Drop the images; return everything else in the listing below exactly.

- **Dataset records**:
________________________

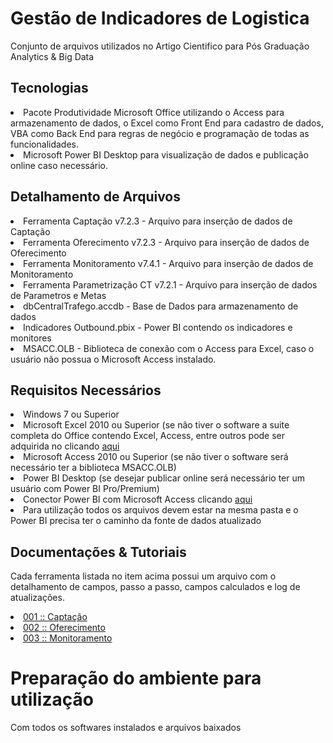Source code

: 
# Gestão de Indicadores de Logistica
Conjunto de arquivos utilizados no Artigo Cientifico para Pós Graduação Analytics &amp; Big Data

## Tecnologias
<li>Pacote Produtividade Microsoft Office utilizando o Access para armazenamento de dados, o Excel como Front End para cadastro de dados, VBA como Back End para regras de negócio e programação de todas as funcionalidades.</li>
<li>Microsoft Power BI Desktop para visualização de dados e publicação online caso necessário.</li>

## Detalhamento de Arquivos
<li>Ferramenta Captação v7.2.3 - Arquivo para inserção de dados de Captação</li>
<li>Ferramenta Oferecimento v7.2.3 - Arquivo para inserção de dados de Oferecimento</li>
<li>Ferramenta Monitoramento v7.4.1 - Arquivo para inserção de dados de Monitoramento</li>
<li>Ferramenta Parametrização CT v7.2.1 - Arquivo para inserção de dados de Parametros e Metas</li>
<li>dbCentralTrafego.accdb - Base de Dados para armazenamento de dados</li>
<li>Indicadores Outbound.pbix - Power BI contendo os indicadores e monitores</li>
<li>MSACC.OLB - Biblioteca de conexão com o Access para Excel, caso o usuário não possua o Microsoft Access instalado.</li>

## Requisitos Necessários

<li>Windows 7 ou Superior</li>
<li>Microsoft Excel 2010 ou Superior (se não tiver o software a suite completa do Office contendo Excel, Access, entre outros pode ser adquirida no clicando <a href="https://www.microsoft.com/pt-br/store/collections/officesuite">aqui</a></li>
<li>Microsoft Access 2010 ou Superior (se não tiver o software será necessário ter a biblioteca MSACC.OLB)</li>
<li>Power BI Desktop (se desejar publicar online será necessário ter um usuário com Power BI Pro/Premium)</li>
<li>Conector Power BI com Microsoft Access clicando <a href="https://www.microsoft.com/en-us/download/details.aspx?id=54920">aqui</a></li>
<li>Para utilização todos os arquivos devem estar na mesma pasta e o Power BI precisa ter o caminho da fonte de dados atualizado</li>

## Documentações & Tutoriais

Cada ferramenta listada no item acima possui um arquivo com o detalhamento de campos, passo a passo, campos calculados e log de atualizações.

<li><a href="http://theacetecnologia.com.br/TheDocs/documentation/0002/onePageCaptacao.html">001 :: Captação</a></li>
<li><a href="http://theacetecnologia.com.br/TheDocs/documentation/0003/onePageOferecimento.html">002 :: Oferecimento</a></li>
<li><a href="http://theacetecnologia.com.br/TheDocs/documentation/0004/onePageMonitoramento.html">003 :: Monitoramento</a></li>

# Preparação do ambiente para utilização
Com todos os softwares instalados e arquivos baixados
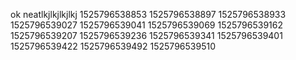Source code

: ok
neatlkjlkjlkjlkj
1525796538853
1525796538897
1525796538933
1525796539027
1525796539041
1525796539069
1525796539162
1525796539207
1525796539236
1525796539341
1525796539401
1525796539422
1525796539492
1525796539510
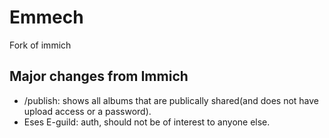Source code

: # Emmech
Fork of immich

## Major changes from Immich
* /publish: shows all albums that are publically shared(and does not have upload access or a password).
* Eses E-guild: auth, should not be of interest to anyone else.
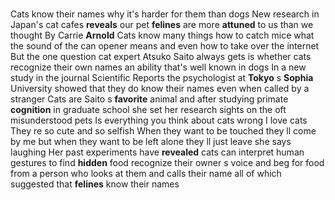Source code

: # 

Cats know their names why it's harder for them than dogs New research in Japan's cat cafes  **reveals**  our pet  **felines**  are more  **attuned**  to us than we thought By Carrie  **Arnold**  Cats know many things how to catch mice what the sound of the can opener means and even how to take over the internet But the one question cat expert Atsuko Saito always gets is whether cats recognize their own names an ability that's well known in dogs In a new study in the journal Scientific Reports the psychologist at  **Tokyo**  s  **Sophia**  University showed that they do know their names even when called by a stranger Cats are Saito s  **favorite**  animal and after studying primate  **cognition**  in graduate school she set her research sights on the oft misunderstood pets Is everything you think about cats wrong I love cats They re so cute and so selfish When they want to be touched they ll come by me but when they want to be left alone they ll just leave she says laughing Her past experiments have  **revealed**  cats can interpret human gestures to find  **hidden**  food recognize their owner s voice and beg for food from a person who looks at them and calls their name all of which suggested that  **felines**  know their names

________________________

- **Written answer**:
Source code

: 
# Gestão de Indicadores de Logistica
Conjunto de arquivos utilizados no Artigo Cientifico para Pós Graduação Analytics &amp; Big Data

## Tecnologias
<li>Pacote Produtividade Microsoft Office utilizando o Access para armazenamento de dados, o Excel como Front End para cadastro de dados, VBA como Back End para regras de negócio e programação de todas as funcionalidades.</li>
<li>Microsoft Power BI Desktop para visualização de dados e publicação online caso necessário.</li>

## Detalhamento de Arquivos
<li>Ferramenta Captação v7.2.3 - Arquivo para inserção de dados de Captação</li>
<li>Ferramenta Oferecimento v7.2.3 - Arquivo para inserção de dados de Oferecimento</li>
<li>Ferramenta Monitoramento v7.4.1 - Arquivo para inserção de dados de Monitoramento</li>
<li>Ferramenta Parametrização CT v7.2.1 - Arquivo para inserção de dados de Parametros e Metas</li>
<li>dbCentralTrafego.accdb - Base de Dados para armazenamento de dados</li>
<li>Indicadores Outbound.pbix - Power BI contendo os indicadores e monitores</li>
<li>MSACC.OLB - Biblioteca de conexão com o Access para Excel, caso o usuário não possua o Microsoft Access instalado.</li>

## Requisitos Necessários

<li>Windows 7 ou Superior</li>
<li>Microsoft Excel 2010 ou Superior (se não tiver o software a suite completa do Office contendo Excel, Access, entre outros pode ser adquirida no clicando <a href="https://www.microsoft.com/pt-br/store/collections/officesuite">aqui</a></li>
<li>Microsoft Access 2010 ou Superior (se não tiver o software será necessário ter a biblioteca MSACC.OLB)</li>
<li>Power BI Desktop (se desejar publicar online será necessário ter um usuário com Power BI Pro/Premium)</li>
<li>Conector Power BI com Microsoft Access clicando <a href="https://www.microsoft.com/en-us/download/details.aspx?id=54920">aqui</a></li>
<li>Para utilização todos os arquivos devem estar na mesma pasta e o Power BI precisa ter o caminho da fonte de dados atualizado</li>

## Documentações & Tutoriais

Cada ferramenta listada no item acima possui um arquivo com o detalhamento de campos, passo a passo, campos calculados e log de atualizações.

<li><a href="http://theacetecnologia.com.br/TheDocs/documentation/0002/onePageCaptacao.html">001 :: Captação</a></li>
<li><a href="http://theacetecnologia.com.br/TheDocs/documentation/0003/onePageOferecimento.html">002 :: Oferecimento</a></li>
<li><a href="http://theacetecnologia.com.br/TheDocs/documentation/0004/onePageMonitoramento.html">003 :: Monitoramento</a></li>

# Preparação do ambiente para utilização
Com todos os softwares instalados e arquivos baixados
Source code

: ok
neatlkjlkjlkjlkj
1525796538853
1525796538897
1525796538933
1525796539027
1525796539041
1525796539069
1525796539162
1525796539207
1525796539236
1525796539341
1525796539401
1525796539422
1525796539492
1525796539510
Source code

: # Emmech
Fork of immich

## Major changes from Immich
* /publish: shows all albums that are publically shared(and does not have upload access or a password).
* Eses E-guild: auth, should not be of interest to anyone else.
Source code

: # 

Cats know their names why it's harder for them than dogs New research in Japan's cat cafes  **reveals**  our pet  **felines**  are more  **attuned**  to us than we thought By Carrie  **Arnold**  Cats know many things how to catch mice what the sound of the can opener means and even how to take over the internet But the one question cat expert Atsuko Saito always gets is whether cats recognize their own names an ability that's well known in dogs In a new study in the journal Scientific Reports the psychologist at  **Tokyo**  s  **Sophia**  University showed that they do know their names even when called by a stranger Cats are Saito s  **favorite**  animal and after studying primate  **cognition**  in graduate school she set her research sights on the oft misunderstood pets Is everything you think about cats wrong I love cats They re so cute and so selfish When they want to be touched they ll come by me but when they want to be left alone they ll just leave she says laughing Her past experiments have  **revealed**  cats can interpret human gestures to find  **hidden**  food recognize their owner s voice and beg for food from a person who looks at them and calls their name all of which suggested that  **felines**  know their names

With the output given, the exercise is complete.